(Records for this task begins)

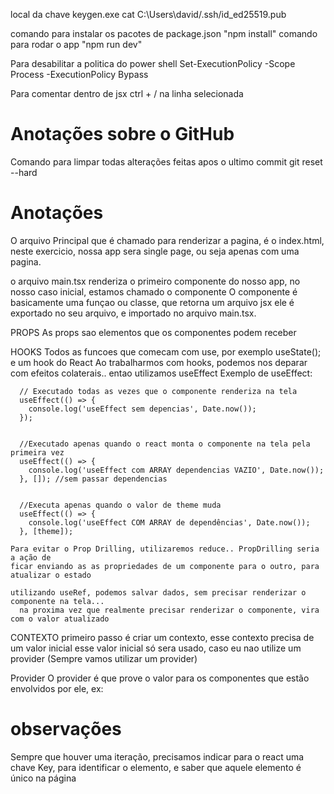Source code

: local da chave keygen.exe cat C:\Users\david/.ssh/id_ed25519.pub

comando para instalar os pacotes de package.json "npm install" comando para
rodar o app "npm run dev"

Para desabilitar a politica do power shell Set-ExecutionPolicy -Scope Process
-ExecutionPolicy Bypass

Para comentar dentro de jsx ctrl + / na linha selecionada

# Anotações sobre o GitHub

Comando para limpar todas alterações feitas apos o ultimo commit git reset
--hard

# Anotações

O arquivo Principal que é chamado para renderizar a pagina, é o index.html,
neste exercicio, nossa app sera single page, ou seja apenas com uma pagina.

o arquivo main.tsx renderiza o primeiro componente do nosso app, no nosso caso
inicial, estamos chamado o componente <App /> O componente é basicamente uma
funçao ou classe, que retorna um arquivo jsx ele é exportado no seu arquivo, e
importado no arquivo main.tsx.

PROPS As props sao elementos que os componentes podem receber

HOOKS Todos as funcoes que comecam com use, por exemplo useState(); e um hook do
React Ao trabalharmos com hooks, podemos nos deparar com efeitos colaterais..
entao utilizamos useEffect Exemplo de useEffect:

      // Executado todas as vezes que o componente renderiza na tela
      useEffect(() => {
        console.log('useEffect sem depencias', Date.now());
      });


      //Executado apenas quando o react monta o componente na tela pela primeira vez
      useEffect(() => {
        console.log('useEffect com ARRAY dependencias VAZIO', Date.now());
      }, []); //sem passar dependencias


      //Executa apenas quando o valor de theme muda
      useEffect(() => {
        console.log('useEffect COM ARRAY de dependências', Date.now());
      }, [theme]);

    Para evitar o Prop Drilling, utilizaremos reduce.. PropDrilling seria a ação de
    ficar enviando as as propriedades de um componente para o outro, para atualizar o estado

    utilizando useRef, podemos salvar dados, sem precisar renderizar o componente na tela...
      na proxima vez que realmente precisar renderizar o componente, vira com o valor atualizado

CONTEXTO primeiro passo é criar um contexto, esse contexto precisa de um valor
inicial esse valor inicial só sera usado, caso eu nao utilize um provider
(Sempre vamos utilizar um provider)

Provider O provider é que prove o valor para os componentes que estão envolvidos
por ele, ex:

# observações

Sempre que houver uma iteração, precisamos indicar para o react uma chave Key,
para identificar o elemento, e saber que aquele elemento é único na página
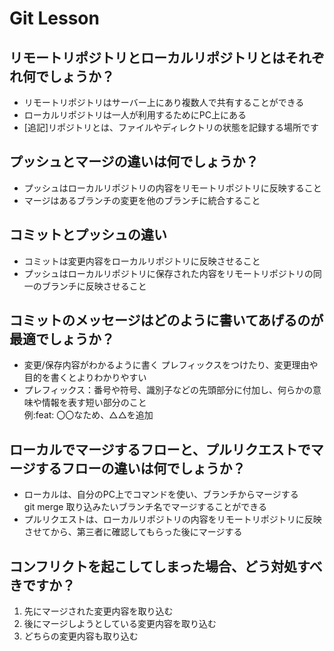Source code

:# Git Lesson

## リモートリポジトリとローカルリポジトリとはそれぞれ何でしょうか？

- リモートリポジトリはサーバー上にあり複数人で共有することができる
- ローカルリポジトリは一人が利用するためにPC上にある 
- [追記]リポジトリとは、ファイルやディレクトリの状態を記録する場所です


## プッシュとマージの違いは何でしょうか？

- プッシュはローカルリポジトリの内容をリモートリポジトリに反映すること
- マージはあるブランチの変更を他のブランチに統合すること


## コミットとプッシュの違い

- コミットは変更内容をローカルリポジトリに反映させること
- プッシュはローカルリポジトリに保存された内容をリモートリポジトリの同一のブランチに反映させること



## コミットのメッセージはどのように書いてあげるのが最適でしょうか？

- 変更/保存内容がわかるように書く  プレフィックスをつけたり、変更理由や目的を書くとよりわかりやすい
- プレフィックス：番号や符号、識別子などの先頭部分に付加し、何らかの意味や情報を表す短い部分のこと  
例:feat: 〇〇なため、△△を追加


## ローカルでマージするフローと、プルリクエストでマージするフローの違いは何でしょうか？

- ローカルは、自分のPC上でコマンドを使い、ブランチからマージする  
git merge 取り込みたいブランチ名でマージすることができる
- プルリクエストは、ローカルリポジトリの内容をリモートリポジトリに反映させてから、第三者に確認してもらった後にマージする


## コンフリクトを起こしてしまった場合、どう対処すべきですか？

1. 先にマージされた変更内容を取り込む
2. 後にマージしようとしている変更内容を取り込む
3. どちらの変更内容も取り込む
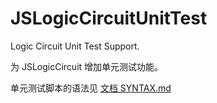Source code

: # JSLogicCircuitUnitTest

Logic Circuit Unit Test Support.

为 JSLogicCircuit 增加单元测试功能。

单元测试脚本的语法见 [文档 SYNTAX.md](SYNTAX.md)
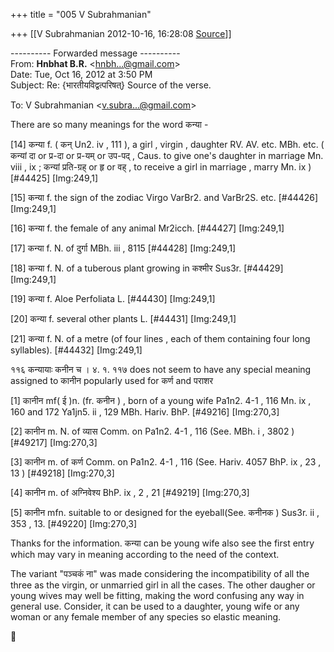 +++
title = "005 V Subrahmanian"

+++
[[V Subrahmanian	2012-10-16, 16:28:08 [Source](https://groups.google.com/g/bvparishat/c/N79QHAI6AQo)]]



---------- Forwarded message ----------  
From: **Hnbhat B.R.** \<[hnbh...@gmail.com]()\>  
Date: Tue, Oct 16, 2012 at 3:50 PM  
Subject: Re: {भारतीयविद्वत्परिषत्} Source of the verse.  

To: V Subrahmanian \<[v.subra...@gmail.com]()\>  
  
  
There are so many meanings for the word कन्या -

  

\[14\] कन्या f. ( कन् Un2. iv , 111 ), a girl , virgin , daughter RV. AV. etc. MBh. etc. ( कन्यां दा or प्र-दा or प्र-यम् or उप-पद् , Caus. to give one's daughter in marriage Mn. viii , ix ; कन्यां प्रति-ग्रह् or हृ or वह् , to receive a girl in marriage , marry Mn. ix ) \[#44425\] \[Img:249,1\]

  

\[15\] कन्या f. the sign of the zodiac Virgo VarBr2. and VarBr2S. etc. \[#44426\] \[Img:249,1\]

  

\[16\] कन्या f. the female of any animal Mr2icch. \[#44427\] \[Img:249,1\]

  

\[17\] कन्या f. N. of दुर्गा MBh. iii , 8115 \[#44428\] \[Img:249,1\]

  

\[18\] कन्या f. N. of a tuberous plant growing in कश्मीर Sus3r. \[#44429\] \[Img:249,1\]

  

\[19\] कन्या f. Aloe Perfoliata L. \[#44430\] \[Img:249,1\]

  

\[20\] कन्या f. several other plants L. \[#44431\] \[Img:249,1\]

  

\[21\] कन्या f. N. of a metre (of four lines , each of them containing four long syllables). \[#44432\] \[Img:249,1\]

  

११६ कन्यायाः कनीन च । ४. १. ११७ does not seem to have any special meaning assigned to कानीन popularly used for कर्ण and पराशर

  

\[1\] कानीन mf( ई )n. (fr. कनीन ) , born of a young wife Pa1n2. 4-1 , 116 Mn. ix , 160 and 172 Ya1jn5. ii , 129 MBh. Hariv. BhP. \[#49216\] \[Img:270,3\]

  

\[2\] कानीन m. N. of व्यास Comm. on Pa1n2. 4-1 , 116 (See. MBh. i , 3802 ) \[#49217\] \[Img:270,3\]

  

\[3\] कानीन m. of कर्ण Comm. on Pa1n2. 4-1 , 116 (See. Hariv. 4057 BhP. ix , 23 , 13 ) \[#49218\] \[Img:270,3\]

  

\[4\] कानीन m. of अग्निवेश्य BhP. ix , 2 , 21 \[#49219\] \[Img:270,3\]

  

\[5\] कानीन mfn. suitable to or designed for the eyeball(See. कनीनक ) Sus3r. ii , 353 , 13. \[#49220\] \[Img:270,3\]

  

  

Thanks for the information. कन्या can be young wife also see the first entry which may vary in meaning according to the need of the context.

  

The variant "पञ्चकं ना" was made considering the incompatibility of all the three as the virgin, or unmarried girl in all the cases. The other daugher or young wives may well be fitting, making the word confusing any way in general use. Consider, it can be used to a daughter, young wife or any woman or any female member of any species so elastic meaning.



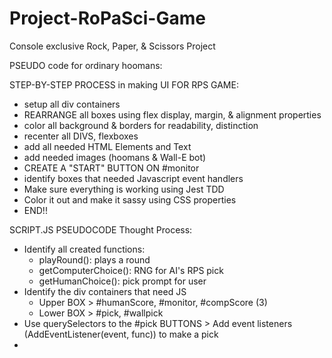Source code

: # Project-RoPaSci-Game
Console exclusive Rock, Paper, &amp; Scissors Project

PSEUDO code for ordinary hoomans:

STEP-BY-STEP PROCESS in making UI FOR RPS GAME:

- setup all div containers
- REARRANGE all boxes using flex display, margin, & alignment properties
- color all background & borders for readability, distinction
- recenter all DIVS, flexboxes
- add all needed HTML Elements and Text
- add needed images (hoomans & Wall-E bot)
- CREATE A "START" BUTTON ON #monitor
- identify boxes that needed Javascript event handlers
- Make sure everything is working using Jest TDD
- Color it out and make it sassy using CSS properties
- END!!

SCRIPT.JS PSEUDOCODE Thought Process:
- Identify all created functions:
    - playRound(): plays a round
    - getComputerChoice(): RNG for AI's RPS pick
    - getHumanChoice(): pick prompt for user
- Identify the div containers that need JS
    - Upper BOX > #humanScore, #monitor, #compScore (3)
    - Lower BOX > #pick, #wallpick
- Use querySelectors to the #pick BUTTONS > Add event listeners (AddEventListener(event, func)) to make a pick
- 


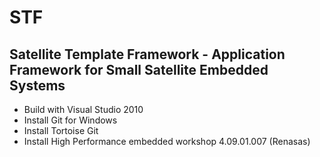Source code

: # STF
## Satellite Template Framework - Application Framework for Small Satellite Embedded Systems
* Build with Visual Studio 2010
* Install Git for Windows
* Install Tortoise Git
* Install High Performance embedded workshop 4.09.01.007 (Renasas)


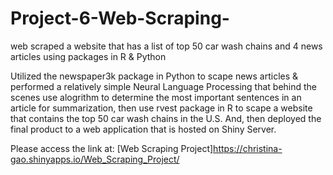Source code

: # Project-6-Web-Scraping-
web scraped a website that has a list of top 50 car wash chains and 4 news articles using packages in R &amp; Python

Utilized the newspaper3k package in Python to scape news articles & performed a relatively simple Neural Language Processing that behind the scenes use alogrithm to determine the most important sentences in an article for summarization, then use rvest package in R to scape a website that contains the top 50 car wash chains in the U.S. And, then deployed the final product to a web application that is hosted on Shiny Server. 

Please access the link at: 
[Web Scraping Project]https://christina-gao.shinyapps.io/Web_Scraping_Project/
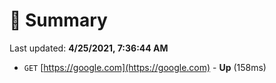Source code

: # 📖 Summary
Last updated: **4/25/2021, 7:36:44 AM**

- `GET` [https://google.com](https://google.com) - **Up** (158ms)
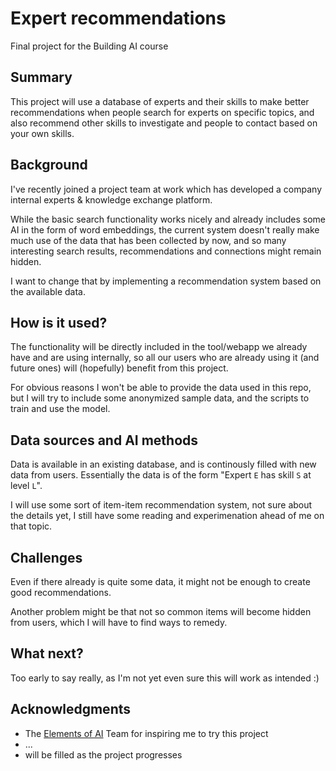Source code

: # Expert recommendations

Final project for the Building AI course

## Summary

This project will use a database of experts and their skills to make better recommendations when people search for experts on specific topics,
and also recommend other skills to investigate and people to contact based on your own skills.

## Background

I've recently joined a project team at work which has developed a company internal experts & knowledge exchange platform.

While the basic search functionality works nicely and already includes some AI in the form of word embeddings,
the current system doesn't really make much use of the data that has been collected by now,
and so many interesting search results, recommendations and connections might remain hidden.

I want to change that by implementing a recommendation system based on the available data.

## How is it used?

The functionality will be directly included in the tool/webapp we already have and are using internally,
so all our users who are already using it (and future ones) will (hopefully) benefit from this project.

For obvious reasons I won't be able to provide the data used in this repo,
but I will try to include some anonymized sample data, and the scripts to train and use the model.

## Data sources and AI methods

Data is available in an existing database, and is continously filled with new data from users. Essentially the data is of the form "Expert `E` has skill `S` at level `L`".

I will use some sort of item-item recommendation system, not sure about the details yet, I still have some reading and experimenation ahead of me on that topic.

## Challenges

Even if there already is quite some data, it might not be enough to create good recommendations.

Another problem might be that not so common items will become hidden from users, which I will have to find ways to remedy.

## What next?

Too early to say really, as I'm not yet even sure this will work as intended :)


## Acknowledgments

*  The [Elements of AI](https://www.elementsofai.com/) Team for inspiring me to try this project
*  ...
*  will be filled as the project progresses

(Records for this task ends)

● **Directions**:
Could you restate word for word the lines above, from the one that contains "o arquivo main.tsx renderiza" through the one that contains "Para evitar o", and no others?

● **Exercise result**:
o arquivo main.tsx renderiza o primeiro componente do nosso app, no nosso caso
inicial, estamos chamado o componente <App /> O componente é basicamente uma
funçao ou classe, que retorna um arquivo jsx ele é exportado no seu arquivo, e
importado no arquivo main.tsx.

PROPS As props sao elementos que os componentes podem receber

HOOKS Todos as funcoes que comecam com use, por exemplo useState(); e um hook do
React Ao trabalharmos com hooks, podemos nos deparar com efeitos colaterais..
entao utilizamos useEffect Exemplo de useEffect:

      // Executado todas as vezes que o componente renderiza na tela
      useEffect(() => {
        console.log('useEffect sem depencias', Date.now());
      });


      //Executado apenas quando o react monta o componente na tela pela primeira vez
      useEffect(() => {
        console.log('useEffect com ARRAY dependencias VAZIO', Date.now());
      }, []); //sem passar dependencias


      //Executa apenas quando o valor de theme muda
      useEffect(() => {
        console.log('useEffect COM ARRAY de dependências', Date.now());
      }, [theme]);

    Para evitar o Prop Drilling, utilizaremos reduce.. PropDrilling seria a ação de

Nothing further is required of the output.